__The problem__
Range to output from the entries below: the line containing "All of these" through the line containing "# List of Examples". Set it down exactly, ends included, nothing else.

--- START ---

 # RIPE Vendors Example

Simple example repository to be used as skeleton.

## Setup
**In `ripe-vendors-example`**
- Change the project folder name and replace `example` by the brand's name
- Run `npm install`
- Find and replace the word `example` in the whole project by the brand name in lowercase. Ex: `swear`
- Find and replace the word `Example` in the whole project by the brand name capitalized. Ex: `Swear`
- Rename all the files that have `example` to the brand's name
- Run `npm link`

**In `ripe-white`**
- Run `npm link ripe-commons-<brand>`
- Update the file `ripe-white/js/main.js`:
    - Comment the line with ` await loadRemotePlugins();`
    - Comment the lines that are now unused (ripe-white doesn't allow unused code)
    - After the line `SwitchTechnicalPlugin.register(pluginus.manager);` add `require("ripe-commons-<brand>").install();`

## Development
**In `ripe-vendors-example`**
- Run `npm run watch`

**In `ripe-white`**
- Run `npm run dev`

--- END ---
--- START ---

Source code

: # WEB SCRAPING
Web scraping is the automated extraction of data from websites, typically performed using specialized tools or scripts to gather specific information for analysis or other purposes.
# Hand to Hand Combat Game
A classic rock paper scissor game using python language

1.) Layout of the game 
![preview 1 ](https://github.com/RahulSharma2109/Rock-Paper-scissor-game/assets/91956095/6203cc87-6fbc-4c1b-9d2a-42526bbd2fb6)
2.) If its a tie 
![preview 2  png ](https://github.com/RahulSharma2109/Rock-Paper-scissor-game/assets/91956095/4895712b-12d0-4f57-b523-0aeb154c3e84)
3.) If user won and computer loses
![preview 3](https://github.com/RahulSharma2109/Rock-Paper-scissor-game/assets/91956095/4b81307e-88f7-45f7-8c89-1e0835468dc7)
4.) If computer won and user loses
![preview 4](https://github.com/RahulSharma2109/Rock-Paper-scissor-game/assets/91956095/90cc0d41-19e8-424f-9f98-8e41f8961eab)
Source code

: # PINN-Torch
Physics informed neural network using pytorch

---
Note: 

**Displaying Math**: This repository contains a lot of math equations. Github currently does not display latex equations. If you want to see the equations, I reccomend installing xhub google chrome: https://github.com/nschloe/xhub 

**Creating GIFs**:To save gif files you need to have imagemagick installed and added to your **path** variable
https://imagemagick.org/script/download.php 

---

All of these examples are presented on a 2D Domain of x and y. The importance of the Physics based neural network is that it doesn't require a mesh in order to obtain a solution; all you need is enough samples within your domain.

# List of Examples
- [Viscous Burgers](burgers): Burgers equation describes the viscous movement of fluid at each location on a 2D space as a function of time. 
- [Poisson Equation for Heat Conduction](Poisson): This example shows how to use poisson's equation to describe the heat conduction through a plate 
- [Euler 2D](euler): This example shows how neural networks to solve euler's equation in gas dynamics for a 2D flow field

--- END ---

__Written solution__
All of these examples are presented on a 2D Domain of x and y. The importance of the Physics based neural network is that it doesn't require a mesh in order to obtain a solution; all you need is enough samples within your domain.

# List of Examples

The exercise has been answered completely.